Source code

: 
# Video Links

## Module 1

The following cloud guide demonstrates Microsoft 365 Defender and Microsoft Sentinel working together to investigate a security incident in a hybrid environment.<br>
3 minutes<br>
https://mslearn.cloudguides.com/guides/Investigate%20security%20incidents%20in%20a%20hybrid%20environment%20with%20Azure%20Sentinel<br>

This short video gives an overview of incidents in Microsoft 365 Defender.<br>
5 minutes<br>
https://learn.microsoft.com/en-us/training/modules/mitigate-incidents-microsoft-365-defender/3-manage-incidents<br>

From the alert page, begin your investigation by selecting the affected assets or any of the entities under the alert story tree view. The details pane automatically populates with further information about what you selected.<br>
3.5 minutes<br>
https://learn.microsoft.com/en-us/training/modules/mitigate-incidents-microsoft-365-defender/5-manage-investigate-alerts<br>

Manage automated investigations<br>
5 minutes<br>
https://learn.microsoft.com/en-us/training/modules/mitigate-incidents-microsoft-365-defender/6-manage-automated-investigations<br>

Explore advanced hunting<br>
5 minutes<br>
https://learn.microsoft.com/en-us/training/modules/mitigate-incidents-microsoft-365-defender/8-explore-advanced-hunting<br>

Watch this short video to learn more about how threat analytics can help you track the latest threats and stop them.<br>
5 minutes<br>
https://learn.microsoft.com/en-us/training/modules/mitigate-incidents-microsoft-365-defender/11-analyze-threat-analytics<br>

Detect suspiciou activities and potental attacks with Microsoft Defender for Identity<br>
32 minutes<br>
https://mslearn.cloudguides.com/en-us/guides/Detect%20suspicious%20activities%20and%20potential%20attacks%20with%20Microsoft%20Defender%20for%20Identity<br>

+++

Please give the listing above once more, word for word.

Source code

: 
# Video Links

## Module 1

The following cloud guide demonstrates Microsoft 365 Defender and Microsoft Sentinel working together to investigate a security incident in a hybrid environment.<br>
3 minutes<br>
https://mslearn.cloudguides.com/guides/Investigate%20security%20incidents%20in%20a%20hybrid%20environment%20with%20Azure%20Sentinel<br>

This short video gives an overview of incidents in Microsoft 365 Defender.<br>
5 minutes<br>
https://learn.microsoft.com/en-us/training/modules/mitigate-incidents-microsoft-365-defender/3-manage-incidents<br>

From the alert page, begin your investigation by selecting the affected assets or any of the entities under the alert story tree view. The details pane automatically populates with further information about what you selected.<br>
3.5 minutes<br>
https://learn.microsoft.com/en-us/training/modules/mitigate-incidents-microsoft-365-defender/5-manage-investigate-alerts<br>

Manage automated investigations<br>
5 minutes<br>
https://learn.microsoft.com/en-us/training/modules/mitigate-incidents-microsoft-365-defender/6-manage-automated-investigations<br>

Explore advanced hunting<br>
5 minutes<br>
https://learn.microsoft.com/en-us/training/modules/mitigate-incidents-microsoft-365-defender/8-explore-advanced-hunting<br>

Watch this short video to learn more about how threat analytics can help you track the latest threats and stop them.<br>
5 minutes<br>
https://learn.microsoft.com/en-us/training/modules/mitigate-incidents-microsoft-365-defender/11-analyze-threat-analytics<br>

Detect suspiciou activities and potental attacks with Microsoft Defender for Identity<br>
32 minutes<br>
https://mslearn.cloudguides.com/en-us/guides/Detect%20suspicious%20activities%20and%20potential%20attacks%20with%20Microsoft%20Defender%20for%20Identity<br>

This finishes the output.